Of course, you'll want to do some jotting and scribbling still to get your thoughts moving, and maybe write an outline or some such for the paper. But I find that keeping that stuff organized is simple — one text file for jotting, one for outlining, one for the paper itself, and there you go.
posted by nebulawindphone at 9:42 AM on April 24, 2009 [1 favorite]

Honestly, I found that I didn't really use my notes at all when taking the comps. If you need the notes to help process the information, great, otherwise, I'd probably limit it to just referencing, e.g., "book X suggests Y and has problems Z, ZZ, and ZZZ."
posted by paultopia at 10:43 AM on April 24, 2009

Best answer: Okay, there is one thing that absolutely made the difference for me, when I took my comps. It not only helped me study the material, but it also helped me be perfectly prepared during the test itself.

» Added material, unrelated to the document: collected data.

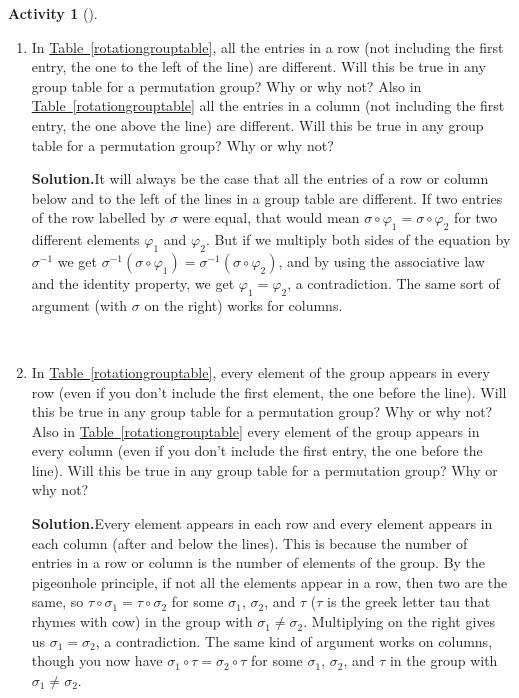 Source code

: \documentclass[10pt,]{book}
\theoremstyle{plain}
\theoremstyle{definition}
\newtheorem{activity}[project]{Activity}
\numberwithin{equation}{chapter}
\begin{document}
\begin{activity}[]\label{activity-250}
~\par
\begin{enumerate}[label=(\alph*)]
 \item In \hyperref[rotationgrouptable]{Table~\ref{rotationgrouptable}}, all the entries in a row (not including the first entry, the one to the left of the line) are different. Will this be true in any group table for a permutation group? Why or why not? Also in \hyperref[rotationgrouptable]{Table~\ref{rotationgrouptable}} all the entries in a column (not including the first entry, the one above the line) are different. Will this be true in any group table for a permutation group? Why or why not?%
\par\medskip\noindent%
\textbf{Solution.}\quad It will always be the case that all the entries of a row or column below and to the left of the lines in a group table are different. If two entries of the row labelled by \(\sigma\) were equal, that would mean \(\sigma\circ\varphi_1 =
\sigma\circ\varphi_2\) for two different elements \(\varphi_1\) and \(\varphi_2\). But if we multiply both sides of the equation by \(\sigma^{-1}\) we get \(\sigma^{-1}(\sigma\circ\varphi_1) =
\sigma^{-1}(\sigma\circ\varphi_2)\), and by using the associative law and the identity property, we get \(\varphi_1=\varphi_2\), a contradiction. The same sort of argument (with \(\sigma\) on the right) works for columns.%

~\par
\item In \hyperref[rotationgrouptable]{Table~\ref{rotationgrouptable}}, every element of the group appears in every row (even if you don't include the first element, the one before the line). Will this be true in any group table for a permutation group? Why or why not? Also in \hyperref[rotationgrouptable]{Table~\ref{rotationgrouptable}} every element of the group appears in every column (even if you don't include the first entry, the one before the line). Will this be true in any group table for a permutation group? Why or why not?%
\par\medskip\noindent%
\textbf{Solution.}\quad Every element appears in each row and every element appears in each column (after and below the lines). This is because the number of entries in a row or column is the number of elements of the group. By the pigeonhole principle, if not all the elements appear in a row, then two are the same, so \(\tau\circ \sigma_1 =\tau\circ\sigma_2\) for some \(\sigma_1\), \(\sigma_2\), and \(\tau\) (\(\tau\) is the greek letter tau that rhymes with cow) in the group with \(\sigma_1\not=
\sigma_2\). Multiplying on the right gives us \(\sigma_1 = \sigma_2\), a contradiction. The same kind of argument works on columns, though you now have \(\sigma_1\circ \tau =\sigma_2\circ \tau\) for some \(\sigma_1\), \(\sigma_2\), and \(\tau\) in the group with \(\sigma_1\not= \sigma_2\).%

\end{enumerate}
\end{activity}
\end{document}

I made a list of quotes from each book/article that were central the the piece's main point. You know, the thesis statement, or the perfect sentence or two that expressed the main gist of their evidence, etc. I'd have about a page or two of these key quotes for each piece.

There were several reasons why this was so helpful. First, going through and figuring out which quotes would be the most helpful to me was a great way to really get comfortable with the material. Second, it meant that, as soon as I read the questions on the exam and started to panic because they were so complicated, I could easily go through my Pages of Notes and separate out the ones that related to the question -- it definitely helped keep the panic at bay and organize my thoughts. Third, it meant that, right at my fingertips, I had any of the main quotes I'd possibly want to use to help form my answer.

I'm assuming, of course, that you'll be able to look at notes during your exam.
posted by Ms. Saint at 10:46 AM on April 24, 2009 [1 favorite]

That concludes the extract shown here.